Friday, 26 September 2008

Michelle Wood: voodoo is alive in Flagler County!!!

If someone asks you to join a voodoo group, just refuse. Join another group instead. I bet Michelle Wood wish she had:

Michelle Wood was found covered in blood with both eyes swollen shut early Monday. The police report states five men and a woman tied a rope around Wood’s right wrist. They also tied a bungee cord around her left ankle.

Wood said she used a pocket knife to cut the rope off her wrist after the Sunday attack.

Wood told investigators she was once a member of a Santeria voodoo group in Flagler County, but since she left to join the Christian faith, she has been threatened, abducted and beaten.

But whatever you may think about voodoo, there is – contrary to what people think - no tradition of sticking pins in dolls to harm people. This is pure flight of fancy.

In fact, the mystical practices of voodoo are much more complex.

Healing is at the heart of most rituals. And the closest thing to a voodoo doll is a wooden figure called a bocheo which contains small peg holes. Twigs are inserted into the holes to allow energy to be channelled.

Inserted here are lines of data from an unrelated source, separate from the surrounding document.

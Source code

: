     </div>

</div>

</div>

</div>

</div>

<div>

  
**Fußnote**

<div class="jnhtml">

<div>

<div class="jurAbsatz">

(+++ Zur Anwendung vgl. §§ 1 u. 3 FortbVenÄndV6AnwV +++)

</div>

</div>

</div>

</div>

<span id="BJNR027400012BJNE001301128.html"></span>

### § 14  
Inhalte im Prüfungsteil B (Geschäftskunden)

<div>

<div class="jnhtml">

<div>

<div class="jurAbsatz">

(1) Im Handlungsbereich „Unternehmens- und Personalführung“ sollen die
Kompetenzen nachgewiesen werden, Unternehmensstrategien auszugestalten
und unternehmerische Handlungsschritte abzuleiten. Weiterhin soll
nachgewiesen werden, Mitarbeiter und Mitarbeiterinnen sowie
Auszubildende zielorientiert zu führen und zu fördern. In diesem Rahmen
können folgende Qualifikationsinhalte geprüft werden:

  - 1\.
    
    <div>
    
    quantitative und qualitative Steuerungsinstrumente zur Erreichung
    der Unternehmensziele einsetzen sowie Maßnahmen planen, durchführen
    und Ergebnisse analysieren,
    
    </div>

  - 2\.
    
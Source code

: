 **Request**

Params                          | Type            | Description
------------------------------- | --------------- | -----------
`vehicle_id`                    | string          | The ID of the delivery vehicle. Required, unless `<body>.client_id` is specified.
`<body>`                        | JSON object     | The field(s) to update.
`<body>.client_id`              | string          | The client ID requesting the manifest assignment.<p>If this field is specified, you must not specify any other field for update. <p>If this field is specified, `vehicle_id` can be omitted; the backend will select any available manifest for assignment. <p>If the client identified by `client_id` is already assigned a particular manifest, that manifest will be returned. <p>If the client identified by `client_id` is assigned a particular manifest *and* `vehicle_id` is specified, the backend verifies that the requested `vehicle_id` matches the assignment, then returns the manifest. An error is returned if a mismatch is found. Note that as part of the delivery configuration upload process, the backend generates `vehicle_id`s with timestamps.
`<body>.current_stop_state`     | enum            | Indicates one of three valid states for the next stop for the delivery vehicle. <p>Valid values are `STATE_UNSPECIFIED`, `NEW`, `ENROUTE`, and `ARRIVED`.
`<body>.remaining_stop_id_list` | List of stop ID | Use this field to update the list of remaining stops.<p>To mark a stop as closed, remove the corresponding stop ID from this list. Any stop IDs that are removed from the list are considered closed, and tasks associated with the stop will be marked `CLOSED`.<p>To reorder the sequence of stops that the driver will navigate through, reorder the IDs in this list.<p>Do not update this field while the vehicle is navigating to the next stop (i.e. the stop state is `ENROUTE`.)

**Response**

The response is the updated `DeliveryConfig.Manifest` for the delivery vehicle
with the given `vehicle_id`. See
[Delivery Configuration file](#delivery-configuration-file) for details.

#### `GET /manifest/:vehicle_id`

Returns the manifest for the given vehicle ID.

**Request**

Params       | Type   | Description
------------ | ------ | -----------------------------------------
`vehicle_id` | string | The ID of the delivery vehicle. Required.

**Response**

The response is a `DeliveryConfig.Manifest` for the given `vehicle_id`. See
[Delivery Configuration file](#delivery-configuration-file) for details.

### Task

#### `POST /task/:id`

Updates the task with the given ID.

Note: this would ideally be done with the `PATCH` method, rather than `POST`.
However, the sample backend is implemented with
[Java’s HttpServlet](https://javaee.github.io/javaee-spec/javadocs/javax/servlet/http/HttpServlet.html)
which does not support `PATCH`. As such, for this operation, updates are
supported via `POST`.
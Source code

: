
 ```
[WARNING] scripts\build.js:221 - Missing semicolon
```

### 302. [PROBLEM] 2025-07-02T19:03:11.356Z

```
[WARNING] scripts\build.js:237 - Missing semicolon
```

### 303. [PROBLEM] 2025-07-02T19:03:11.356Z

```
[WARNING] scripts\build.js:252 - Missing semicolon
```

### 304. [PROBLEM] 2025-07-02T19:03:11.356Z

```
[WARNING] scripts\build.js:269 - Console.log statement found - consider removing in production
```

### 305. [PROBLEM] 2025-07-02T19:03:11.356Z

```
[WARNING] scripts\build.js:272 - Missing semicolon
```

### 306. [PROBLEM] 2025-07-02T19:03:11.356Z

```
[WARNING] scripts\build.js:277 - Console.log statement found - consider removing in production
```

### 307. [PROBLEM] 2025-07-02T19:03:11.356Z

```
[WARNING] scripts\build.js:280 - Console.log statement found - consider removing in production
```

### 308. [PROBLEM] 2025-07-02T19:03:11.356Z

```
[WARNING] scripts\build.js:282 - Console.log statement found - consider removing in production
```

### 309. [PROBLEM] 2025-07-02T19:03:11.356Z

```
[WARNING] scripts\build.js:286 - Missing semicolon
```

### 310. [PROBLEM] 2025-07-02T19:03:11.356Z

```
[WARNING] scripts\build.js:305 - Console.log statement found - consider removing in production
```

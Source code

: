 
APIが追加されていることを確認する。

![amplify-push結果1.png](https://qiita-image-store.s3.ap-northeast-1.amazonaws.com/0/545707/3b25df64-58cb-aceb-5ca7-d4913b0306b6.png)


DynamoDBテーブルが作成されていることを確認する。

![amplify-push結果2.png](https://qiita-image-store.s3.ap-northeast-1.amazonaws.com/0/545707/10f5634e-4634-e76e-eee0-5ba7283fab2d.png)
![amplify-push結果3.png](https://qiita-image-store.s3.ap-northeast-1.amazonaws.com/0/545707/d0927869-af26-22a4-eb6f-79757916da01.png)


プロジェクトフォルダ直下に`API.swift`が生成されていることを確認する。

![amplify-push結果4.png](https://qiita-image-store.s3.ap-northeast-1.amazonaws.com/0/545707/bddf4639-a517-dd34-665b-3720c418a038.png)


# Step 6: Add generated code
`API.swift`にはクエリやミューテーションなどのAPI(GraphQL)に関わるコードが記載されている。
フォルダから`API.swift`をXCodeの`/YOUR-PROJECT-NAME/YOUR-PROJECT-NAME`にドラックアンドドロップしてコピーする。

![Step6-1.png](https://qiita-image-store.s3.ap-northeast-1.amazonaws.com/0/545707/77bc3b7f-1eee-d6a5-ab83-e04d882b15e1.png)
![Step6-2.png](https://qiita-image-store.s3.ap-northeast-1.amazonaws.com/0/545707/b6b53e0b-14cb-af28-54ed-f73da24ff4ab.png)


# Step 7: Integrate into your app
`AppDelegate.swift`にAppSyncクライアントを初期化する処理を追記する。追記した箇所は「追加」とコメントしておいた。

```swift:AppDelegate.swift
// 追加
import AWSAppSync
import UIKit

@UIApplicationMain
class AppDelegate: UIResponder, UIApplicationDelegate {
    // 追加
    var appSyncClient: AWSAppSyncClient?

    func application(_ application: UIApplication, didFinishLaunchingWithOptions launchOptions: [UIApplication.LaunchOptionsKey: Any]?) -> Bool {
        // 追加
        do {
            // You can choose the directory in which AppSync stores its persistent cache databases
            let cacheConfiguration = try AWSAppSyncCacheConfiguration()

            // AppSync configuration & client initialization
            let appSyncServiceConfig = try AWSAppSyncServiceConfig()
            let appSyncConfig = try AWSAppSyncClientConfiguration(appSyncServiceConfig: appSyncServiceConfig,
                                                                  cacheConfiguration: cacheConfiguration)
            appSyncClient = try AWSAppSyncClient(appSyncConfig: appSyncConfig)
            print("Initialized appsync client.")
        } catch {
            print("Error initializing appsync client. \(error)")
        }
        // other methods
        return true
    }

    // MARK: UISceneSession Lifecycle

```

The voodoo doll of popular myth actually derives from a European figure called a “poppet”, traditionally used in witchcraft. The doll can be made from virtually anything including clay, wax, cotton or even fruit.

It was the early colonists and slave owners who projected forbidden European black magic practices on to voodoo. These ideas captured the popular imagination, aided by film makers who produced films that gave the idea that voodoo was dark and fearful.

Voodoo also peacefully coincides with Christianity, funnily enough. In Haiti, the two traditions sit side by side. Indeed, a common Haitian saying is that “Haitians are 80 percent Catholic and 100 percent Voodoo”!!!